DATASET CONTENT:
------------------------------------

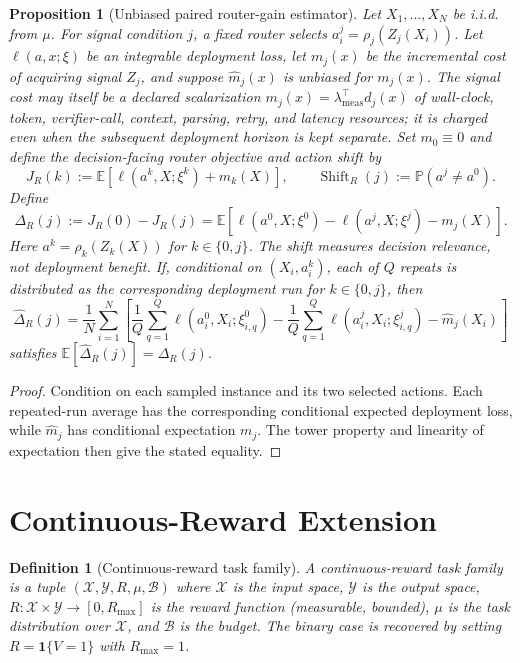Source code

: \documentclass[10pt]{article}
\theoremstyle{paperplain}
\newtheorem{proposition}[theorem]{Proposition}
\theoremstyle{paperdefinition}
\newtheorem{definition}[theorem]{Definition}
\theoremstyle{paperremark}
\newcommand{\E}{\mathbb{E}}
\newcommand{\Prb}{\mathbb{P}}
\newcommand{\cX}{\mathcal{X}}
\newcommand{\cY}{\mathcal{Y}}
\newcommand{\cB}{\mathcal{B}}
\begin{document}
\begin{proposition}[Unbiased paired router-gain estimator]
\label{prop:paired-unbiased}
Let $X_1,\ldots,X_N$ be i.i.d. from $\mu$.
For signal condition $j$, a fixed router selects
$a_i^j=\rho_j(Z_j(X_i))$.
Let $\ell(a,x;\xi)$ be an integrable deployment loss, let $m_j(x)$ be the incremental cost of acquiring signal $Z_j$, and suppose $\widehat m_j(x)$ is unbiased for $m_j(x)$.
The signal cost may itself be a declared scalarization
\(m_j(x)=\lambda_{\mathrm{meas}}^\top d_j(x)\) of wall-clock, token,
verifier-call, context, parsing, retry, and latency resources; it is charged even
when the subsequent deployment horizon is kept separate.
Set \(m_0\equiv0\) and define the decision-facing router objective and action
shift by
\[
J_R(k):=\E[\ell(a^k,X;\xi^k)+m_k(X)],
\qquad
\operatorname{Shift}_R(j):=\Prb(a^j\ne a^0).
\]
Define
\[
\Delta_R(j)
:=J_R(0)-J_R(j)
=
\E\!\left[
\ell(a^0,X;\xi^0)-\ell(a^j,X;\xi^j)-m_j(X)
\right].
\]
Here $a^k=\rho_k(Z_k(X))$ for $k\in\{0,j\}$.
The shift measures decision relevance, not deployment benefit.
If, conditional on $(X_i,a_i^k)$, each of $Q$ repeats is distributed as the corresponding deployment run for $k\in\{0,j\}$, then
\[
\widehat\Delta_R(j)
=
\frac1N\sum_{i=1}^N
\left[
\frac1Q\sum_{q=1}^Q\ell(a_i^0,X_i;\xi_{i,q}^0)
-\frac1Q\sum_{q=1}^Q\ell(a_i^j,X_i;\xi_{i,q}^j)
-\widehat m_j(X_i)
\right]
\]
satisfies $\E[\widehat\Delta_R(j)]=\Delta_R(j)$.
\end{proposition}

\begin{proof}
Condition on each sampled instance and its two selected actions.
Each repeated-run average has the corresponding conditional expected deployment loss, while $\widehat m_j$ has conditional expectation $m_j$.
The tower property and linearity of expectation then give the stated equality.
\end{proof}


\section{Continuous-Reward Extension}
\label{app:continuous-reward}

\begin{definition}[Continuous-reward task family]
\label{def:continuous-reward-task}
A \emph{continuous-reward task family} is a tuple $(\cX, \cY, R, \mu, \cB)$ where
$\cX$ is the input space, $\cY$ is the output space,
$R : \cX \times \cY \to [0, R_{\max}]$ is the reward function (measurable, bounded),
$\mu$ is the task distribution over $\cX$, and $\cB$ is the budget.
The binary case is recovered by setting $R = \mathbf{1}\{V = 1\}$ with $R_{\max} = 1$.
\end{definition}
\end{document}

------------------------------------

YOUR ASSIGNMENT: All entries must be output exactly as they stand, and every picture must be left out.

WRITTEN ANSWER:
Source code

: \documentclass[10pt]{article}
\theoremstyle{paperplain}
\newtheorem{proposition}[theorem]{Proposition}
\theoremstyle{paperdefinition}
\newtheorem{definition}[theorem]{Definition}
\theoremstyle{paperremark}
\newcommand{\E}{\mathbb{E}}
\newcommand{\Prb}{\mathbb{P}}
\newcommand{\cX}{\mathcal{X}}
\newcommand{\cY}{\mathcal{Y}}
\newcommand{\cB}{\mathcal{B}}
\begin{document}
\begin{proposition}[Unbiased paired router-gain estimator]
\label{prop:paired-unbiased}
Let $X_1,\ldots,X_N$ be i.i.d. from $\mu$.
For signal condition $j$, a fixed router selects
$a_i^j=\rho_j(Z_j(X_i))$.
Let $\ell(a,x;\xi)$ be an integrable deployment loss, let $m_j(x)$ be the incremental cost of acquiring signal $Z_j$, and suppose $\widehat m_j(x)$ is unbiased for $m_j(x)$.
The signal cost may itself be a declared scalarization
\(m_j(x)=\lambda_{\mathrm{meas}}^\top d_j(x)\) of wall-clock, token,
verifier-call, context, parsing, retry, and latency resources; it is charged even
when the subsequent deployment horizon is kept separate.
Set \(m_0\equiv0\) and define the decision-facing router objective and action
shift by
\[
J_R(k):=\E[\ell(a^k,X;\xi^k)+m_k(X)],
\qquad
\operatorname{Shift}_R(j):=\Prb(a^j\ne a^0).
\]
Define
\[
\Delta_R(j)
:=J_R(0)-J_R(j)
=
\E\!\left[
\ell(a^0,X;\xi^0)-\ell(a^j,X;\xi^j)-m_j(X)
\right].
\]
Here $a^k=\rho_k(Z_k(X))$ for $k\in\{0,j\}$.
The shift measures decision relevance, not deployment benefit.
If, conditional on $(X_i,a_i^k)$, each of $Q$ repeats is distributed as the corresponding deployment run for $k\in\{0,j\}$, then
\[
\widehat\Delta_R(j)
=
\frac1N\sum_{i=1}^N
\left[
\frac1Q\sum_{q=1}^Q\ell(a_i^0,X_i;\xi_{i,q}^0)
-\frac1Q\sum_{q=1}^Q\ell(a_i^j,X_i;\xi_{i,q}^j)
-\widehat m_j(X_i)
\right]
\]
satisfies $\E[\widehat\Delta_R(j)]=\Delta_R(j)$.
\end{proposition}

\begin{proof}
Condition on each sampled instance and its two selected actions.
Each repeated-run average has the corresponding conditional expected deployment loss, while $\widehat m_j$ has conditional expectation $m_j$.
The tower property and linearity of expectation then give the stated equality.
\end{proof}


\section{Continuous-Reward Extension}
\label{app:continuous-reward}

\begin{definition}[Continuous-reward task family]
\label{def:continuous-reward-task}
A \emph{continuous-reward task family} is a tuple $(\cX, \cY, R, \mu, \cB)$ where
$\cX$ is the input space, $\cY$ is the output space,
$R : \cX \times \cY \to [0, R_{\max}]$ is the reward function (measurable, bounded),
$\mu$ is the task distribution over $\cX$, and $\cB$ is the budget.
The binary case is recovered by setting $R = \mathbf{1}\{V = 1\}$ with $R_{\max} = 1$.
\end{definition}
\end{document}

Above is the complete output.